Księdza Lecha Lachowicza nie zdołał uśmiercić 27-letni mieszkaniec Szczytna. Za to tej nocy „uśmiercili” go posłowie, samorządowcy a nawet sami księża i niektóre media. Duchowny, choć w ciężkim stanie wciąż walczy o życie. Jest pod opieką lekarzy. Ks. Marcin Sawicki Rzecznik Archidiecezji Warmińskiej kilkakrotnie już dementował informacje o rzekomej śmierci księdza Lecha.
Archidiecezja Warmińska wydała pilny komunikat w odpowiedzi na krążące w mediach fałszywe informacje o rzekomej śmierci księdza Lecha Lachowicza, proboszcza parafii Świętego Brata Alberta w Szczytnie, który kilka dni temu padł ofiarą brutalnej napaści.

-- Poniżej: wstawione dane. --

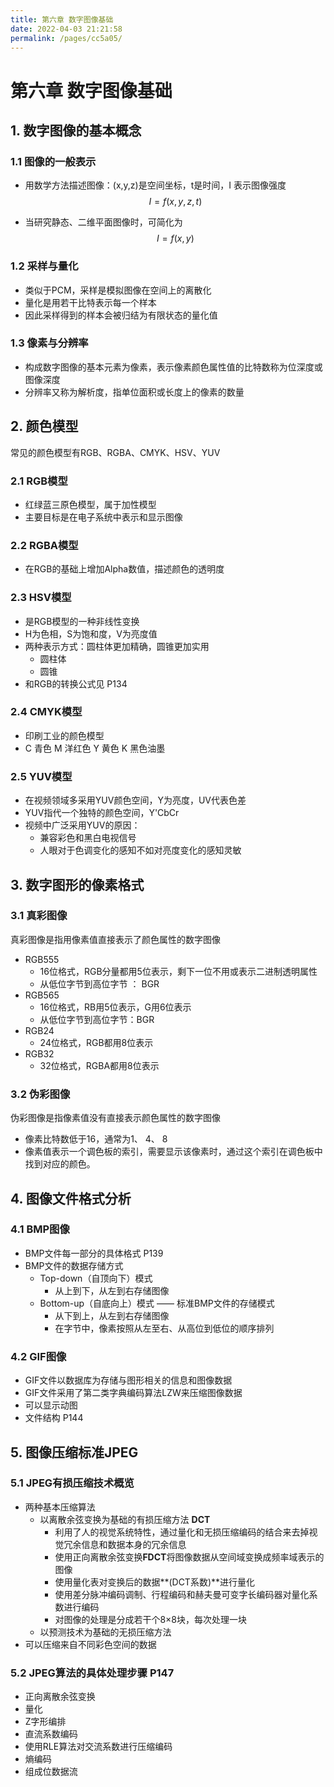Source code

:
 ```yaml
---
title: 第六章 数字图像基础
date: 2022-04-03 21:21:58
permalink: /pages/cc5a05/
---
```

# 第六章 数字图像基础

## 1. 数字图像的基本概念

### 1.1 图像的一般表示

- 用数学方法描述图像：(x,y,z)是空间坐标，t是时间，I 表示图像强度
  $$
  I = f(x,y,z,t)
  $$
  
- 当研究静态、二维平面图像时，可简化为
  $$
  I = f(x,y)
  $$

### 1.2 采样与量化

- 类似于PCM，采样是模拟图像在空间上的离散化
- 量化是用若干比特表示每一个样本
- 因此采样得到的样本会被归结为有限状态的量化值

### 1.3 像素与分辨率

- 构成数字图像的基本元素为像素，表示像素颜色属性值的比特数称为位深度或图像深度
- 分辨率又称为解析度，指单位面积或长度上的像素的数量



## 2. 颜色模型

常见的颜色模型有RGB、RGBA、CMYK、HSV、YUV

### 2.1 RGB模型

- 红绿蓝三原色模型，属于加性模型
- 主要目标是在电子系统中表示和显示图像

### 2.2 RGBA模型

- 在RGB的基础上增加Alpha数值，描述颜色的透明度

### 2.3 HSV模型

- 是RGB模型的一种非线性变换
- H为色相，S为饱和度，V为亮度值
- 两种表示方式：圆柱体更加精确，圆锥更加实用
  - 圆柱体
  - 圆锥
- 和RGB的转换公式见 P134

### 2.4 CMYK模型

- 印刷工业的颜色模型
- C 青色  M 洋红色 Y 黄色 K 黑色油墨

### 2.5 YUV模型

- 在视频领域多采用YUV颜色空间，Y为亮度，UV代表色差
- YUV指代一个独特的颜色空间，Y'CbCr
- 视频中广泛采用YUV的原因：
  - 兼容彩色和黑白电视信号
  - 人眼对于色调变化的感知不如对亮度变化的感知灵敏



## 3. 数字图形的像素格式

### 3.1 真彩图像

真彩图像是指用像素值直接表示了颜色属性的数字图像

- RGB555
  - 16位格式，RGB分量都用5位表示，剩下一位不用或表示二进制透明属性
  - 从低位字节到高位字节 ： BGR
- RGB565
  - 16位格式，RB用5位表示，G用6位表示
  - 从低位字节到高位字节：BGR
- RGB24
  - 24位格式，RGB都用8位表示
- RGB32
  - 32位格式，RGBA都用8位表示

### 3.2 伪彩图像

伪彩图像是指像素值没有直接表示颜色属性的数字图像

- 像素比特数低于16，通常为1、 4、 8
- 像素值表示一个调色板的索引，需要显示该像素时，通过这个索引在调色板中找到对应的颜色。



## 4. 图像文件格式分析

### 4.1 BMP图像

- BMP文件每一部分的具体格式 P139
- BMP文件的数据存储方式
  - Top-down（自顶向下）模式
    - 从上到下，从左到右存储图像
  - Bottom-up（自底向上）模式 —— 标准BMP文件的存储模式
    - 从下到上，从左到右存储图像
    - 在字节中，像素按照从左至右、从高位到低位的顺序排列

### 4.2 GIF图像

- GIF文件以数据库为存储与图形相关的信息和图像数据
- GIF文件采用了第二类字典编码算法LZW来压缩图像数据
- 可以显示动图
- 文件结构 P144



## 5. 图像压缩标准JPEG

### 5.1 JPEG有损压缩技术概览

- 两种基本压缩算法
  - 以离散余弦变换为基础的有损压缩方法  **DCT**
    - 利用了人的视觉系统特性，通过量化和无损压缩编码的结合来去掉视觉冗余信息和数据本身的冗余信息
    - 使用正向离散余弦变换**FDCT**将图像数据从空间域变换成频率域表示的图像
    - 使用量化表对变换后的数据**(DCT系数)**进行量化
    - 使用差分脉冲编码调制、行程编码和赫夫曼可变字长编码器对量化系数进行编码
    - 对图像的处理是分成若干个8×8块，每次处理一块
  - 以预测技术为基础的无损压缩方法
- 可以压缩来自不同彩色空间的数据

### 5.2 JPEG算法的具体处理步骤 P147

- 正向离散余弦变换
- 量化
- Z字形编排
- 直流系数编码
- 使用RLE算法对交流系数进行压缩编码
- 熵编码
- 组成位数据流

– Informujemy, że poszkodowany Kapłan żyje. Stan jego zdrowia jest nadal ciężki, a lekarze nieustannie walczą o jego życie – przekazał ks. Marcin Sawicki, rzecznik Archidiecezji Warmińskiej. – Prosimy o modlitwę w jego intencji oraz o unikanie wprowadzania opinii publicznej w błąd – dodał.
Przypomnijmy, że ks. Lech Lachowicz został zaatakowany na plebanii w minioną niedzielę po wieczornej mszy świętej. Napastnik brutalnie pobił duchownego, powodując poważne obrażenia głowy. Od momentu zdarzenia kapłan przebywa w szpitalu, gdzie lekarze walczą o jego powrót do zdrowia.
Kuria apeluje do mediów i opinii publicznej o odpowiedzialność i zachowanie spokoju w tej trudnej sytuacji.
Tommy
No gdyby był to rabin żydowskich to zaraz kulsony by skakały aby złapać a kasta safowa aby ukarać sprawce. Olejnimi z mediow wyły by 24h o antysemityzmie w Polin... a że to katolicki ksiądz, no cuż
Gabi
Wstrząs dla naszego małego miasteczka.
Anonim
Prosimy o informacje o podejrzanym. Nie było inicjałów.